- PROVIDED MATERIAL
- - - - -

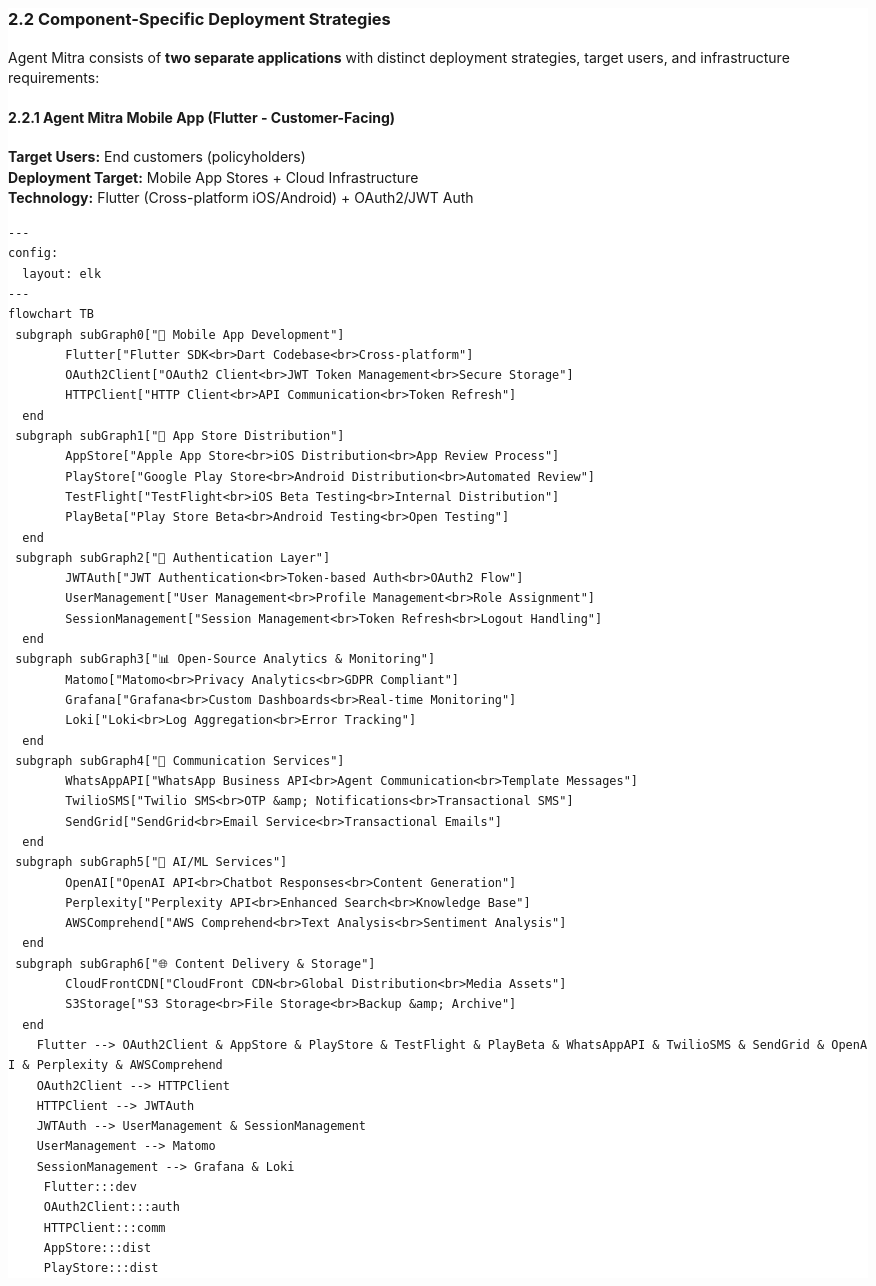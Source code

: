 ### 2.2 Component-Specific Deployment Strategies

Agent Mitra consists of **two separate applications** with distinct deployment strategies, target users, and infrastructure requirements:

#### 2.2.1 Agent Mitra Mobile App (Flutter - Customer-Facing)
**Target Users:** End customers (policyholders)  
**Deployment Target:** Mobile App Stores + Cloud Infrastructure  
**Technology:** Flutter (Cross-platform iOS/Android) + OAuth2/JWT Auth

```mermaid
---
config:
  layout: elk
---
flowchart TB
 subgraph subGraph0["📱 Mobile App Development"]
        Flutter["Flutter SDK<br>Dart Codebase<br>Cross-platform"]
        OAuth2Client["OAuth2 Client<br>JWT Token Management<br>Secure Storage"]
        HTTPClient["HTTP Client<br>API Communication<br>Token Refresh"]
  end
 subgraph subGraph1["🏪 App Store Distribution"]
        AppStore["Apple App Store<br>iOS Distribution<br>App Review Process"]
        PlayStore["Google Play Store<br>Android Distribution<br>Automated Review"]
        TestFlight["TestFlight<br>iOS Beta Testing<br>Internal Distribution"]
        PlayBeta["Play Store Beta<br>Android Testing<br>Open Testing"]
  end
 subgraph subGraph2["🔐 Authentication Layer"]
        JWTAuth["JWT Authentication<br>Token-based Auth<br>OAuth2 Flow"]
        UserManagement["User Management<br>Profile Management<br>Role Assignment"]
        SessionManagement["Session Management<br>Token Refresh<br>Logout Handling"]
  end
 subgraph subGraph3["📊 Open-Source Analytics & Monitoring"]
        Matomo["Matomo<br>Privacy Analytics<br>GDPR Compliant"]
        Grafana["Grafana<br>Custom Dashboards<br>Real-time Monitoring"]
        Loki["Loki<br>Log Aggregation<br>Error Tracking"]
  end
 subgraph subGraph4["💬 Communication Services"]
        WhatsAppAPI["WhatsApp Business API<br>Agent Communication<br>Template Messages"]
        TwilioSMS["Twilio SMS<br>OTP &amp; Notifications<br>Transactional SMS"]
        SendGrid["SendGrid<br>Email Service<br>Transactional Emails"]
  end
 subgraph subGraph5["🤖 AI/ML Services"]
        OpenAI["OpenAI API<br>Chatbot Responses<br>Content Generation"]
        Perplexity["Perplexity API<br>Enhanced Search<br>Knowledge Base"]
        AWSComprehend["AWS Comprehend<br>Text Analysis<br>Sentiment Analysis"]
  end
 subgraph subGraph6["🌐 Content Delivery & Storage"]
        CloudFrontCDN["CloudFront CDN<br>Global Distribution<br>Media Assets"]
        S3Storage["S3 Storage<br>File Storage<br>Backup &amp; Archive"]
  end
    Flutter --> OAuth2Client & AppStore & PlayStore & TestFlight & PlayBeta & WhatsAppAPI & TwilioSMS & SendGrid & OpenAI & Perplexity & AWSComprehend
    OAuth2Client --> HTTPClient
    HTTPClient --> JWTAuth
    JWTAuth --> UserManagement & SessionManagement
    UserManagement --> Matomo
    SessionManagement --> Grafana & Loki
     Flutter:::dev
     OAuth2Client:::auth
     HTTPClient:::comm
     AppStore:::dist
     PlayStore:::dist
```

- - - - -

- PROBLEM TO SOLVE
Copy out all lines above that include the string "AWSComprehend".

- WRITTEN SOLUTION
        AWSComprehend["AWS Comprehend<br>Text Analysis<br>Sentiment Analysis"]
    Flutter --> OAuth2Client & AppStore & PlayStore & TestFlight & PlayBeta & WhatsAppAPI & TwilioSMS & SendGrid & OpenAI & Perplexity & AWSComprehend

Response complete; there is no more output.